Reviewing the Review: Sept 25 2005

Maybe I wasn’t in the mood for a Sunday New York Times Book Review today.

There were a few articles worth finishing, but I’m not sure any will turn out to be worth remembering. For instance, Walter Kirn’s summary of E. L. Doctorow’s promising civil-war novel “The March” spends interminable paragraphs working a snake metaphor (a snake is apparently what Sherman’s army was like as it marched through Georgia). The metaphor also inspires the issue’s cover art, but it doesn’t inspire me. In fact, I feel both the critic and the illustrator straining to find a theme. What’s the hook gonna be? The snake metaphor slithers through Walter Kirn’s entire article, and it reminds me of an ambitious but mediocre funeral speech I once heard where the rabbi had never met the guy who died.

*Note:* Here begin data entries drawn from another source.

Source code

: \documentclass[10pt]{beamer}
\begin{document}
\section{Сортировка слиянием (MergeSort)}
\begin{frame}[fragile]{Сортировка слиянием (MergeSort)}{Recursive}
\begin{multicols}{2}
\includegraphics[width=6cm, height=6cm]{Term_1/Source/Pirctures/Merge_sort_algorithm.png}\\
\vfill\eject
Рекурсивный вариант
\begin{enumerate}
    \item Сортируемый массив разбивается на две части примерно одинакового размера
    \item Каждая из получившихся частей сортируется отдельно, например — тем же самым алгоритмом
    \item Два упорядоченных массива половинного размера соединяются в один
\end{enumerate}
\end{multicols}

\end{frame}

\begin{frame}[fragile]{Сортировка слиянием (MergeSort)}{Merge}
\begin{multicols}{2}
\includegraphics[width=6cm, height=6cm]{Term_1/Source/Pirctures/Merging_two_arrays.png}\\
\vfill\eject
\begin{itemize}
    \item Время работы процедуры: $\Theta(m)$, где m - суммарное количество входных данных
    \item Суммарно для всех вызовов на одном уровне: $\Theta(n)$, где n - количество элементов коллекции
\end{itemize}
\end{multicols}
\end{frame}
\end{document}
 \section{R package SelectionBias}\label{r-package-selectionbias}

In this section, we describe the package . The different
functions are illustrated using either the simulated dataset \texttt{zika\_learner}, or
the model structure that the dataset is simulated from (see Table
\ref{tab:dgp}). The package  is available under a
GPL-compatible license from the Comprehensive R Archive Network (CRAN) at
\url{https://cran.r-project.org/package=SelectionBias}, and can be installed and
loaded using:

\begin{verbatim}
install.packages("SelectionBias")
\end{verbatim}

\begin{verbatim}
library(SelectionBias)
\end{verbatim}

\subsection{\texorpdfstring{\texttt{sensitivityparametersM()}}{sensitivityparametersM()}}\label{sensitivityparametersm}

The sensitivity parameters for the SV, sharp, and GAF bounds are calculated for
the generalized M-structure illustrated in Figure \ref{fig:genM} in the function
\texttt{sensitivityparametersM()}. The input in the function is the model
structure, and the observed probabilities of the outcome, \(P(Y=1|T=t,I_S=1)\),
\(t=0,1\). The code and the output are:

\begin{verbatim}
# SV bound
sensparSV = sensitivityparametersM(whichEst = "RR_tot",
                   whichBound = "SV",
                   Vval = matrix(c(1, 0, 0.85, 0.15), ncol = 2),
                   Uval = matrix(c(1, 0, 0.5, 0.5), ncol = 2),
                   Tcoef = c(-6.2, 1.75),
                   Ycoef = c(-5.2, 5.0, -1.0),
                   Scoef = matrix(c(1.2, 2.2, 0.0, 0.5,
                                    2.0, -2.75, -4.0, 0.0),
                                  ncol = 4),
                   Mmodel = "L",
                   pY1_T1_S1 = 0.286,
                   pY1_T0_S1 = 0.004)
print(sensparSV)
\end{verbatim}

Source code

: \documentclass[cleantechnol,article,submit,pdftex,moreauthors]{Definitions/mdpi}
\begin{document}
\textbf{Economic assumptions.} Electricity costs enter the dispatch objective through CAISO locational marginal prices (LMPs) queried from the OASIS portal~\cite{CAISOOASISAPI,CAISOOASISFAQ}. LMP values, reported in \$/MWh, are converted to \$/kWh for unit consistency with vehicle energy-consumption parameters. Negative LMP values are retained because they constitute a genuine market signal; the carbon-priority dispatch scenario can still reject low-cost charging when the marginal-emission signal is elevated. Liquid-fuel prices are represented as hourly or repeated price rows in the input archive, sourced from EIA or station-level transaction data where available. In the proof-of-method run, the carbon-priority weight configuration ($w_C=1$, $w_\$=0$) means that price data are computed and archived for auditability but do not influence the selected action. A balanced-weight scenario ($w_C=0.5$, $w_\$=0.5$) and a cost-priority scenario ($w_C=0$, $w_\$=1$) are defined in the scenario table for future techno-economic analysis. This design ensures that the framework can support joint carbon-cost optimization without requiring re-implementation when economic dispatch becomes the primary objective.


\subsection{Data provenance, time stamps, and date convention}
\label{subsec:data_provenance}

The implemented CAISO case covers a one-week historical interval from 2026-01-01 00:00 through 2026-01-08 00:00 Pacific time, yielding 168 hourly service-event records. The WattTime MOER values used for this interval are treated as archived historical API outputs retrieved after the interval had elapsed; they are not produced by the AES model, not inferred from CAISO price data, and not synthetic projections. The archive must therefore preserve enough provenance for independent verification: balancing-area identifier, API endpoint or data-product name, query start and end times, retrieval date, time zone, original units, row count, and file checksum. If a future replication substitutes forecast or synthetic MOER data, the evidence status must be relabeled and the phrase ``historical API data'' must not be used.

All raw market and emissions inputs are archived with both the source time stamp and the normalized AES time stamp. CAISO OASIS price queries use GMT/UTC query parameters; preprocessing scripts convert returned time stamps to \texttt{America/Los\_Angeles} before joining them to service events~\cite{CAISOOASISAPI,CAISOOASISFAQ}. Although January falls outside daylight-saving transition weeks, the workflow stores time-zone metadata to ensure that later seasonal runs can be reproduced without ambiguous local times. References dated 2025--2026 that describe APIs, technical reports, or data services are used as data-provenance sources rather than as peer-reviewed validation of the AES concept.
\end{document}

There are a few mildly interesting pieces, like David Kirby’s summary of the life of an enigmatic poet from Michigan, Larry Joseph, and a notice of a new Nicholson Baker adventure, The World On Sunday (Nicholson Baker can do no wrong as far as I’m concerned). I may look at Nicola Barker’s Clear, Scott Bradfield’s Hot Animal Love, Elena Farrante’s Days of Abandonment or John Berendt’s City of Falling Angels next time I’m in a bookstore, thanks to a few competent reviews.

John Leonard contributes a fairly interesting iconography of James Agee, and there’s a boring endpaper by Nora Krug about the attitudes of major publishing companies towards fixing errors in books.

Not for the first time in recent memory, the best literary stuff in today’s New York Times isn’t found in the Book Review. There’s a funny Neal Pollack story in the Magazine, followed by a really touching piece by the always perceptive Joan Didion about the recent sudden death of her author husband John Gregory Dunne. The piece is surprisingly raw, perhaps even histrionic, as she describes her shock after her best friend’s death. I don’t usually shed a small tear on a Sunday morning, but I did feel happy to think that ol’ Dunne was loved so much at the end of his life. I wonder how often that can be said about a writer.